[jira] [Commented] (HBASE-16464) archive folder grows bigger and bigger due to corrupt snapshot under tmp dir

Matteo Bertozzi (JIRA) Mon, 22 Aug 2016 08:44:45 -0700

    [ 
https://issues.apache.org/jira/browse/HBASE-16464?page=com.atlassian.jira.plugin.system.issuetabpanels:comment-tabpanel&focusedCommentId=15431039#comment-15431039
 ]


Matteo Bertozzi commented on HBASE-16464:
-----------------------------------------

.tmp is used to write in-progress snapshots. so unless we add a flag "snapshot 
in progress" that the cleaner verifies before taking actions, the cleaner 
should not delete .tmp files.

my guess is that the snapshot may have timed out. TakeSnapshotHandler had 
cleaned .tmp but one RS (the one with 8e3179c388e10770eba7d35e30f2777f) was 
still doing trying to snapshot after timeout. HRegion#addRegionToSnapshot() 
writes the region-manifest you have in .tmp. and that will never be cleaned 
since TakeSnapshotHandler is already done.

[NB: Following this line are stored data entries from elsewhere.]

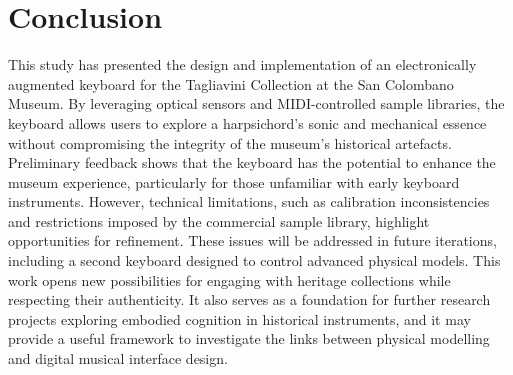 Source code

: \section{Conclusion}\label{conclusion}

This study has presented the design and implementation of an electronically augmented keyboard for the Tagliavini Collection at the San Colombano Museum. By leveraging optical sensors and MIDI-controlled sample libraries, the keyboard allows users to explore a harpsichord's sonic and mechanical essence without compromising the integrity of the museum's historical artefacts. Preliminary feedback shows that the keyboard has the potential to enhance the museum experience, particularly for those unfamiliar with early keyboard instruments. However, technical limitations, such as calibration inconsistencies and restrictions imposed by the commercial sample library, highlight opportunities for refinement. These issues will be addressed in future iterations, including a second keyboard designed to control advanced physical models. This work opens new possibilities for engaging with heritage collections while respecting their authenticity. It also serves as a foundation for further research projects exploring embodied cognition in historical instruments, and it may provide a useful framework to investigate the links between physical modelling and digital musical interface design.



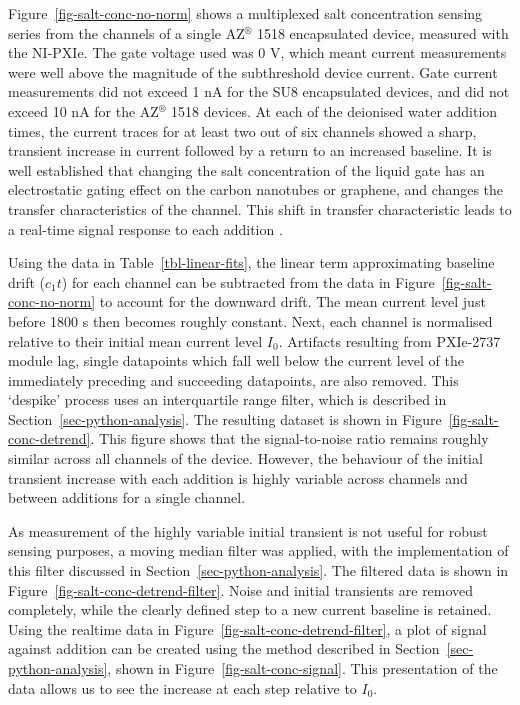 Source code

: \documentclass[
  a4paper,
]{scrbook}
\begin{document}
Figure~\ref{fig-salt-conc-no-norm} shows a multiplexed salt
concentration sensing series from the channels of a single
AZ\(^\circledR\) 1518 encapsulated device, measured with the NI-PXIe.
The gate voltage used was 0 V, which meant current measurements were
well above the magnitude of the subthreshold device current. Gate
current measurements did not exceed 1 nA for the SU8 encapsulated
devices, and did not exceed 10 nA for the AZ\(^\circledR\) 1518 devices.
At each of the deionised water addition times, the current traces for at
least two out of six channels showed a sharp, transient increase in
current followed by a return to an increased baseline. It is well
established that changing the salt concentration of the liquid gate has
an electrostatic gating effect on the carbon nanotubes or graphene, and
changes the transfer characteristics of the channel. This shift in
transfer characteristic leads to a real-time signal response to each
addition \autocite{Heller2009,Heller2010,Kireev2017}.

Using the data in Table~\ref{tbl-linear-fits}, the linear term
approximating baseline drift (\(c_1t\)) for each channel can be
subtracted from the data in Figure~\ref{fig-salt-conc-no-norm} to
account for the downward drift. The mean current level just before 1800
s then becomes roughly constant. Next, each channel is normalised
relative to their initial mean current level \(I_{0}\). Artifacts
resulting from PXIe-2737 module lag, single datapoints which fall well
below the current level of the immediately preceding and succeeding
datapoints, are also removed. This `despike' process uses an
interquartile range filter, which is described in
Section~\ref{sec-python-analysis}. The resulting dataset is shown in
Figure~\ref{fig-salt-conc-detrend}. This figure shows that the
signal-to-noise ratio remains roughly similar across all channels of the
device. However, the behaviour of the initial transient increase with
each addition is highly variable across channels and between additions
for a single channel.

As measurement of the highly variable initial transient is not useful
for robust sensing purposes, a moving median filter was applied, with
the implementation of this filter discussed in
Section~\ref{sec-python-analysis}. The filtered data is shown in
Figure~\ref{fig-salt-conc-detrend-filter}. Noise and initial transients
are removed completely, while the clearly defined step to a new current
baseline is retained. Using the realtime data in
Figure~\ref{fig-salt-conc-detrend-filter}, a plot of signal against
addition can be created using the method described in
Section~\ref{sec-python-analysis}, shown in
Figure~\ref{fig-salt-conc-signal}. This presentation of the data allows
us to see the increase at each step relative to \(I_{0}\).
\end{document}
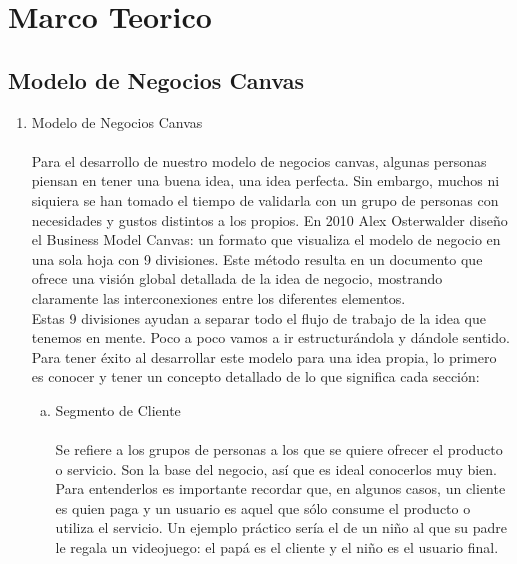  \section{Marco Teorico} 
\subsection{Modelo de Negocios Canvas}
\begin{enumerate}[1.]
	
	\item Modelo de Negocios Canvas
	\\
	\\
	 Para el desarrollo de nuestro modelo de negocios canvas, algunas personas piensan en tener una buena idea, una idea perfecta. Sin embargo, muchos ni siquiera se han tomado el tiempo de validarla con un grupo de personas con necesidades y gustos distintos a los propios. En 2010 Alex Osterwalder diseño el Business Model Canvas: un formato que visualiza el modelo de negocio en una sola hoja con 9 divisiones. Este método resulta en un documento que ofrece una visión global detallada de la idea de negocio, mostrando claramente las interconexiones entre los diferentes elementos.\\
Estas 9 divisiones ayudan a separar todo el flujo de trabajo de la idea que tenemos en mente. Poco a poco vamos a ir estructurándola y dándole sentido. Para tener éxito al desarrollar este modelo para una idea propia, lo primero es conocer y tener un concepto detallado de lo que significa cada sección:\\
		\begin{enumerate}[a)]
			\item Segmento de Cliente \\
			\\
			Se refiere a los grupos de personas a los que se quiere ofrecer el producto o servicio. Son la base del negocio, así que es ideal conocerlos muy bien. Para entenderlos es importante recordar que, en algunos casos, un cliente es quien paga y un usuario es aquel que sólo consume el producto o utiliza el servicio. Un ejemplo práctico sería el de un niño al que su padre le regala un videojuego: el papá es el cliente y el niño es el usuario final.\\


\end{enumerate}
\end{enumerate}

we may use something like fs.createNonRecursive() when we create the manifest. 
in this case if a RS is behind it will not be able to create the manifest after 
the master deleted .tmp via TakeSnapshotHandler.
otherwise we can add an "in-progress" lock to the SnapshotManager. so the 
cleaner and snapshot manager can avoid destroying each other state.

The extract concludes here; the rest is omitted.